### [Work request]
Range to reproduce from the entries below: the line with "transaction. In the", the line with "interchange. In particular", and every line in between. Give them exactly and give nothing else.

※

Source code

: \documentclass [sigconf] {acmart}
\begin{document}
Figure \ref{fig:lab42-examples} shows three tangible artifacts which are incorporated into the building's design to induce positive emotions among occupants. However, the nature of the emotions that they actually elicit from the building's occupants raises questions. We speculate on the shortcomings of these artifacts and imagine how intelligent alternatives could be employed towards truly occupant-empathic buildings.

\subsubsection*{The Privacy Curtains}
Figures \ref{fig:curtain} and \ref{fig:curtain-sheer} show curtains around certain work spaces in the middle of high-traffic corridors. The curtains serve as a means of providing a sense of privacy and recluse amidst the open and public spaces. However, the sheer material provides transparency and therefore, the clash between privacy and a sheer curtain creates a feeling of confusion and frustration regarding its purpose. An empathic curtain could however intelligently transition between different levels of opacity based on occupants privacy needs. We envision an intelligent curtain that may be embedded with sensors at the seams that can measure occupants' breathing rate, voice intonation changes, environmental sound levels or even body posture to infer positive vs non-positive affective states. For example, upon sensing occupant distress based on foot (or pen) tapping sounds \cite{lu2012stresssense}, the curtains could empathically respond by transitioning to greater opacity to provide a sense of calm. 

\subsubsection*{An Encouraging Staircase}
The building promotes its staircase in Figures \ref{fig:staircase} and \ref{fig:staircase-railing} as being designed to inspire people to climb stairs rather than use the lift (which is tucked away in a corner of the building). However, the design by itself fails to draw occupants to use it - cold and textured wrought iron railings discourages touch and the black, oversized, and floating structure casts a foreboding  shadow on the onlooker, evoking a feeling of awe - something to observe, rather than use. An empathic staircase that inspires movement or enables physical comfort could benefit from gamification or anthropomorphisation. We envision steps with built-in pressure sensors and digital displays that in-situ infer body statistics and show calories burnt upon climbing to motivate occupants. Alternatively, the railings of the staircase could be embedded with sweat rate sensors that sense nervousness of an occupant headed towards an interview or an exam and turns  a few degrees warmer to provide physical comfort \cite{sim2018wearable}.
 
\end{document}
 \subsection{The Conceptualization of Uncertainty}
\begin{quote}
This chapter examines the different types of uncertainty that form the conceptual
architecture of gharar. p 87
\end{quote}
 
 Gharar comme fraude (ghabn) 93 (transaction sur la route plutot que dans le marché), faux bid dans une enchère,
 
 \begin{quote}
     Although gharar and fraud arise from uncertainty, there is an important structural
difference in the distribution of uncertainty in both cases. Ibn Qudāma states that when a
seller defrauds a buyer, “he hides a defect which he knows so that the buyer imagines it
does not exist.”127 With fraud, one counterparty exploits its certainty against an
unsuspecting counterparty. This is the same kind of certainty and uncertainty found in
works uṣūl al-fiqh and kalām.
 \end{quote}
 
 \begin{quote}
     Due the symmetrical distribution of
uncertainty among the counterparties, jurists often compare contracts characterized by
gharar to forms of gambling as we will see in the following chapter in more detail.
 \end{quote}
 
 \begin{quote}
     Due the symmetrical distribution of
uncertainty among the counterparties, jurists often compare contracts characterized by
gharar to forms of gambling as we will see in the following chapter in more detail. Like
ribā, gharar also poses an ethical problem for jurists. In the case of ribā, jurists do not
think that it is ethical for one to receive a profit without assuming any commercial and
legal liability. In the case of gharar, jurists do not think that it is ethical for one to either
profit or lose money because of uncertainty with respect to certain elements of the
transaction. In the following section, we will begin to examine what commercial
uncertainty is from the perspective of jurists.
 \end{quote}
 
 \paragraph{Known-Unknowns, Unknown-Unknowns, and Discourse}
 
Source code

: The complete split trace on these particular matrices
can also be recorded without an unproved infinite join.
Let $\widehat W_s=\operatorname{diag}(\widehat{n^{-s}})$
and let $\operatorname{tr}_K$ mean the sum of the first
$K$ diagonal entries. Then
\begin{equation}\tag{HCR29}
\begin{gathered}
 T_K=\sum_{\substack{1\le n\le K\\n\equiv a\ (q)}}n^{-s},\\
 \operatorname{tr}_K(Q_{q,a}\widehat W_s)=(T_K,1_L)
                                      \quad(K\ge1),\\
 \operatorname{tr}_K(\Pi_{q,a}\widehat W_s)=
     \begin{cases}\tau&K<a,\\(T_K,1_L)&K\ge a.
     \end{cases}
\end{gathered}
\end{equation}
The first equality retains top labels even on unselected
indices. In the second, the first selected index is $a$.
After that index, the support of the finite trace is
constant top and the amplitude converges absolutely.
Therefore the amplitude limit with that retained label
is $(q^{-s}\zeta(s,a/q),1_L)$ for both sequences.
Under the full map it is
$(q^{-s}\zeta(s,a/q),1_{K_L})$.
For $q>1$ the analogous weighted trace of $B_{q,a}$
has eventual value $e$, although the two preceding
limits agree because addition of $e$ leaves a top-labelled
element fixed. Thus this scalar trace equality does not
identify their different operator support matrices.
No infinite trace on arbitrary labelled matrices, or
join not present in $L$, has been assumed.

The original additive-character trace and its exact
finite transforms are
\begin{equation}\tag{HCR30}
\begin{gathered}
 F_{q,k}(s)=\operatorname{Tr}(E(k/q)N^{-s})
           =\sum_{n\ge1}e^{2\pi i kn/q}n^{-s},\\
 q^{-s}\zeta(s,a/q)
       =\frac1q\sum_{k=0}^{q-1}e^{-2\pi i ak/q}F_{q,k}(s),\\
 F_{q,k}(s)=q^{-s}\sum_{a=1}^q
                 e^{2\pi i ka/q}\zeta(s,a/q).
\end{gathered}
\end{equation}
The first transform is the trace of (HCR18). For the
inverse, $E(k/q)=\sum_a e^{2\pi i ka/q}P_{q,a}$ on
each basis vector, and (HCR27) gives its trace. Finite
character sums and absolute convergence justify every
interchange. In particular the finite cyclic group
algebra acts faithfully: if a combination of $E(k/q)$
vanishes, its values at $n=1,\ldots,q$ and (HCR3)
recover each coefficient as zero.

※

### [Result]
transaction. In the following section, we will begin to examine what commercial
uncertainty is from the perspective of jurists.
 \end{quote}
 
 \paragraph{Known-Unknowns, Unknown-Unknowns, and Discourse}
 
Source code

: The complete split trace on these particular matrices
can also be recorded without an unproved infinite join.
Let $\widehat W_s=\operatorname{diag}(\widehat{n^{-s}})$
and let $\operatorname{tr}_K$ mean the sum of the first
$K$ diagonal entries. Then
\begin{equation}\tag{HCR29}
\begin{gathered}
 T_K=\sum_{\substack{1\le n\le K\\n\equiv a\ (q)}}n^{-s},\\
 \operatorname{tr}_K(Q_{q,a}\widehat W_s)=(T_K,1_L)
                                      \quad(K\ge1),\\
 \operatorname{tr}_K(\Pi_{q,a}\widehat W_s)=
     \begin{cases}\tau&K<a,\\(T_K,1_L)&K\ge a.
     \end{cases}
\end{gathered}
\end{equation}
The first equality retains top labels even on unselected
indices. In the second, the first selected index is $a$.
After that index, the support of the finite trace is
constant top and the amplitude converges absolutely.
Therefore the amplitude limit with that retained label
is $(q^{-s}\zeta(s,a/q),1_L)$ for both sequences.
Under the full map it is
$(q^{-s}\zeta(s,a/q),1_{K_L})$.
For $q>1$ the analogous weighted trace of $B_{q,a}$
has eventual value $e$, although the two preceding
limits agree because addition of $e$ leaves a top-labelled
element fixed. Thus this scalar trace equality does not
identify their different operator support matrices.
No infinite trace on arbitrary labelled matrices, or
join not present in $L$, has been assumed.

The original additive-character trace and its exact
finite transforms are
\begin{equation}\tag{HCR30}
\begin{gathered}
 F_{q,k}(s)=\operatorname{Tr}(E(k/q)N^{-s})
           =\sum_{n\ge1}e^{2\pi i kn/q}n^{-s},\\
 q^{-s}\zeta(s,a/q)
       =\frac1q\sum_{k=0}^{q-1}e^{-2\pi i ak/q}F_{q,k}(s),\\
 F_{q,k}(s)=q^{-s}\sum_{a=1}^q
                 e^{2\pi i ka/q}\zeta(s,a/q).
\end{gathered}
\end{equation}
The first transform is the trace of (HCR18). For the
inverse, $E(k/q)=\sum_a e^{2\pi i ka/q}P_{q,a}$ on
each basis vector, and (HCR27) gives its trace. Finite
character sums and absolute convergence justify every
interchange. In particular the finite cyclic group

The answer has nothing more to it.